I will mention possible solutions

  1. Dispatcher.Invoke to sequential calling or Dispatcher.BeginInvoke for asynchronous
  2. New Thread by

    var thread = new Thread(new ThreadStart(delegate{ code to update }));
    

this is not recommended since it consumes a lot of time and memory to create a single thread, instead use this

ThreadPool.QueueUserWorkItem(new WaitCallback(delegate
                {

                }));

it creates thread and when it finishes its work it brings him back to pool, his status is changed to idle and when new method is added to pool no thread is automatically created but it starts from looking for a idle thread and then wake him up. Do not put a time-consuming methods in it since it can turn out that couple threads are running and others are waiting idly.
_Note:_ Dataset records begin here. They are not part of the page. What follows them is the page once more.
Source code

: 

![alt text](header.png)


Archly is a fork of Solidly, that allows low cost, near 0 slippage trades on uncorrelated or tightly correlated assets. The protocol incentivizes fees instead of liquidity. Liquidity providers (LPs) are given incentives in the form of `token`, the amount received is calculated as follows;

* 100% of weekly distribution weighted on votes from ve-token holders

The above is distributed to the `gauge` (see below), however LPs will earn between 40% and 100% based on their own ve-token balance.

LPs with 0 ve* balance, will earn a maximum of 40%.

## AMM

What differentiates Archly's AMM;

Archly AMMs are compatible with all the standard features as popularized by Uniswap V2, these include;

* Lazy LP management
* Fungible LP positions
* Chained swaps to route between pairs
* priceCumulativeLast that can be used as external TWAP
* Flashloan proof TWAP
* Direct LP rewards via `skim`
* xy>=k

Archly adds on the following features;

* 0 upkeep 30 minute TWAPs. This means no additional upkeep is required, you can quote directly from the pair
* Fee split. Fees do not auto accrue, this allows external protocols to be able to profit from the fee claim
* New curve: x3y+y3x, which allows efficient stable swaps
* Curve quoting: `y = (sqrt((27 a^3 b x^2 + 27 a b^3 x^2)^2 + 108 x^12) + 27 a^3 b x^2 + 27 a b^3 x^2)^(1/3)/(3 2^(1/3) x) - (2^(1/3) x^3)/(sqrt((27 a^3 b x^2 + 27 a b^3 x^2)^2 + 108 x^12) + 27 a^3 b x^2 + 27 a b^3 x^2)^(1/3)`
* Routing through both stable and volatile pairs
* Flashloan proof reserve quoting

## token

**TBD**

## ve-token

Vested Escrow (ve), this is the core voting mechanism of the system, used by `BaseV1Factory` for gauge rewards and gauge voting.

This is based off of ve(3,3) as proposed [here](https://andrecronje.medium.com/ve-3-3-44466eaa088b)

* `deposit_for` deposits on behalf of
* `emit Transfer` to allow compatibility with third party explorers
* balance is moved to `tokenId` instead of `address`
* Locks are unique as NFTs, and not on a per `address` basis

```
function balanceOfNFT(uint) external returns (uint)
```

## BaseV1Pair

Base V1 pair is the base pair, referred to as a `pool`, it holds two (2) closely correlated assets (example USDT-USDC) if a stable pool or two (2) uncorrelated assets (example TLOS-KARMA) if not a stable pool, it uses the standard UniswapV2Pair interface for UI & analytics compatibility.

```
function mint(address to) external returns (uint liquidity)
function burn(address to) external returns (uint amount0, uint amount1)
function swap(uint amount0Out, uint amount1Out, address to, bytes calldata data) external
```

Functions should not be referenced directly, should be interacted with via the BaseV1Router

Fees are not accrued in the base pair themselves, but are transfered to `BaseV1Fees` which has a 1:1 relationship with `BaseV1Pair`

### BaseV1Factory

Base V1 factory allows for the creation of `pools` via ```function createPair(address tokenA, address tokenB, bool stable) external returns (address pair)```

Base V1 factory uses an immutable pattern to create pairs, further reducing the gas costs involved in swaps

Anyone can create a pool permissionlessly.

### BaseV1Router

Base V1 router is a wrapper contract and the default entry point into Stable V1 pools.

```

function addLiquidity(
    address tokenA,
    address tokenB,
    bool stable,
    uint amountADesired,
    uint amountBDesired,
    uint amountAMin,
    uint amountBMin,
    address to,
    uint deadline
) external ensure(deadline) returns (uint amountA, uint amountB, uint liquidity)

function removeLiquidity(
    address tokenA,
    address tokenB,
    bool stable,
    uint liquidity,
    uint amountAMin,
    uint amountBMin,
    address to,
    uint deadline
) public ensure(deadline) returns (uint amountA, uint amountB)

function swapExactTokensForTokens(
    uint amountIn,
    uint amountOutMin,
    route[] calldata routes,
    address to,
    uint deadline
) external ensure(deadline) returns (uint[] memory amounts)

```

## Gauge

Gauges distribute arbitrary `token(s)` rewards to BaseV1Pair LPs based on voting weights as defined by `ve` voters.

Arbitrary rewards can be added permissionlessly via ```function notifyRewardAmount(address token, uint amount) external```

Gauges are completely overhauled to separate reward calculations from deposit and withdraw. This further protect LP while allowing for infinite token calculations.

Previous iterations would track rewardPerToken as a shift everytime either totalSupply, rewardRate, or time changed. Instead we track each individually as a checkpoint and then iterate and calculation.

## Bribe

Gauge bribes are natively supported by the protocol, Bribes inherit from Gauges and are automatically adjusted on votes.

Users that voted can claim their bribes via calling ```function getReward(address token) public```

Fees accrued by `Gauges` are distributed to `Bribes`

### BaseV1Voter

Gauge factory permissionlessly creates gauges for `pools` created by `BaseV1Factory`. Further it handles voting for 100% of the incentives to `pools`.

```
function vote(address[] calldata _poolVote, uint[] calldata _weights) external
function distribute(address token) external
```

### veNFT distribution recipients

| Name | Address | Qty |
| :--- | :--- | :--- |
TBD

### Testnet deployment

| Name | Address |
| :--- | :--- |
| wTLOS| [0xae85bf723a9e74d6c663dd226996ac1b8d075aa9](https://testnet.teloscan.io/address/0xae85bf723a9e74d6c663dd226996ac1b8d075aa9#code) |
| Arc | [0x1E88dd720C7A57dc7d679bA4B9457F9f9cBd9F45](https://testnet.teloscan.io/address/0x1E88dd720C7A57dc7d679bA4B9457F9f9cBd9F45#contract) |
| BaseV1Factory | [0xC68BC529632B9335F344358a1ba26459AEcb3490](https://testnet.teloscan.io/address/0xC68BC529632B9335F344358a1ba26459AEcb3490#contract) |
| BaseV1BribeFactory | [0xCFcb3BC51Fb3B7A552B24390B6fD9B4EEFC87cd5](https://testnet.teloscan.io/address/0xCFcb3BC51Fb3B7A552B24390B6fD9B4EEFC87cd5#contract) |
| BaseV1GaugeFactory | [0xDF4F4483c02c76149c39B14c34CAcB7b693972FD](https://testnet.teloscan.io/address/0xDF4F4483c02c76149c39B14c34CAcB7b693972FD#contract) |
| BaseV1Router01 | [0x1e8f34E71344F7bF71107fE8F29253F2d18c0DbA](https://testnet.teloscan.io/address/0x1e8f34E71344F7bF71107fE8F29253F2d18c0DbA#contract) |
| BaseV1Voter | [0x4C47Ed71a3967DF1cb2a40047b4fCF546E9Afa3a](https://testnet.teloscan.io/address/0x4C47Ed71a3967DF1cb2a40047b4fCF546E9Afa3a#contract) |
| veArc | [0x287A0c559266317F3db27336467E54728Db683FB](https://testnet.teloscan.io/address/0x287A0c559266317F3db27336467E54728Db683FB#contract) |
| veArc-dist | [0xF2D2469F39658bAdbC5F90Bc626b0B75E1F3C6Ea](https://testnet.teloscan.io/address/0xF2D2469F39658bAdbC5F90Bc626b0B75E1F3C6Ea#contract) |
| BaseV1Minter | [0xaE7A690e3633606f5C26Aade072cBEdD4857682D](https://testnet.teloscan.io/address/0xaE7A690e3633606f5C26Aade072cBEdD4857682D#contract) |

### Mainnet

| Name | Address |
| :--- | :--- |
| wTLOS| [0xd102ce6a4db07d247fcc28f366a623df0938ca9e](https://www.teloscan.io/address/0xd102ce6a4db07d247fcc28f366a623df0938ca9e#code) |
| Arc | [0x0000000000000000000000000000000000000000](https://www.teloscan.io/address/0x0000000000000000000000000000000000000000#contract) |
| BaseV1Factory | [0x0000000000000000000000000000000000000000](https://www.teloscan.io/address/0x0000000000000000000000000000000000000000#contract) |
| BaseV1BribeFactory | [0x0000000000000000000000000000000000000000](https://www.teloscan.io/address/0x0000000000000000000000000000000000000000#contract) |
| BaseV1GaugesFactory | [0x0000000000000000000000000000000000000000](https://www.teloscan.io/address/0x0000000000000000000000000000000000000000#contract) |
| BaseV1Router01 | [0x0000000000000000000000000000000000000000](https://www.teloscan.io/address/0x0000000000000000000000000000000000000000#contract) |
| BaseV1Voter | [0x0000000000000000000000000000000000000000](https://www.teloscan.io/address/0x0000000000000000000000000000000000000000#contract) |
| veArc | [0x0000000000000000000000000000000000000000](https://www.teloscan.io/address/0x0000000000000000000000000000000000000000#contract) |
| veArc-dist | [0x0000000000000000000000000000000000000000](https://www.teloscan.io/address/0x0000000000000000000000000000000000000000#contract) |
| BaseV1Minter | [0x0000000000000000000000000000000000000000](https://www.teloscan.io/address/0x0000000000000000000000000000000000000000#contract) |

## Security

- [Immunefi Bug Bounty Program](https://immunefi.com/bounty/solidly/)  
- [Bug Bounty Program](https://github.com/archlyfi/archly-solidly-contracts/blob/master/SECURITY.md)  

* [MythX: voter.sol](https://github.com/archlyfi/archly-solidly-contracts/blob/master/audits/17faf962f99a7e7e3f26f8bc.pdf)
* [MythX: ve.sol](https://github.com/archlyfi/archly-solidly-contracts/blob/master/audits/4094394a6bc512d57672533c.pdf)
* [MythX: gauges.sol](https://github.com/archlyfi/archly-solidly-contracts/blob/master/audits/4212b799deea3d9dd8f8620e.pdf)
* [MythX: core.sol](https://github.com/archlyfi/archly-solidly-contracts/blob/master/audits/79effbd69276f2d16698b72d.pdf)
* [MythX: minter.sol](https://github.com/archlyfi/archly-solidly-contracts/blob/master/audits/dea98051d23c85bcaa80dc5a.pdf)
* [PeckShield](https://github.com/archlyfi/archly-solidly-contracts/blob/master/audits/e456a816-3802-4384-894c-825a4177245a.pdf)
3.Another way out is BackgroundWorker. It uses SynchronizationContext to switch between ordinary thread and UI thread.

        var worker = new BackgroundWorker();
        worker.DoWork += worker_DoWork;
        worker.WorkerReportsProgress = true;
        worker.ProgressChanged += worker_ProgressChanged;
        worker.RunWorkerCompleted += worker_RunWorkerCompleted;
        worker.RunWorkerAsync();

Method ProgressChanged and RunWorkerCompleted work on UI thread. Backgroundworker uses ThreadPool by the way. Threads are set to be Background Thread(which means that when you shut down app threads will be shut down as well). Avoid freezing thread on UI thread. Consider not loading everything at the beginning but gradually during scrolling down in listbox.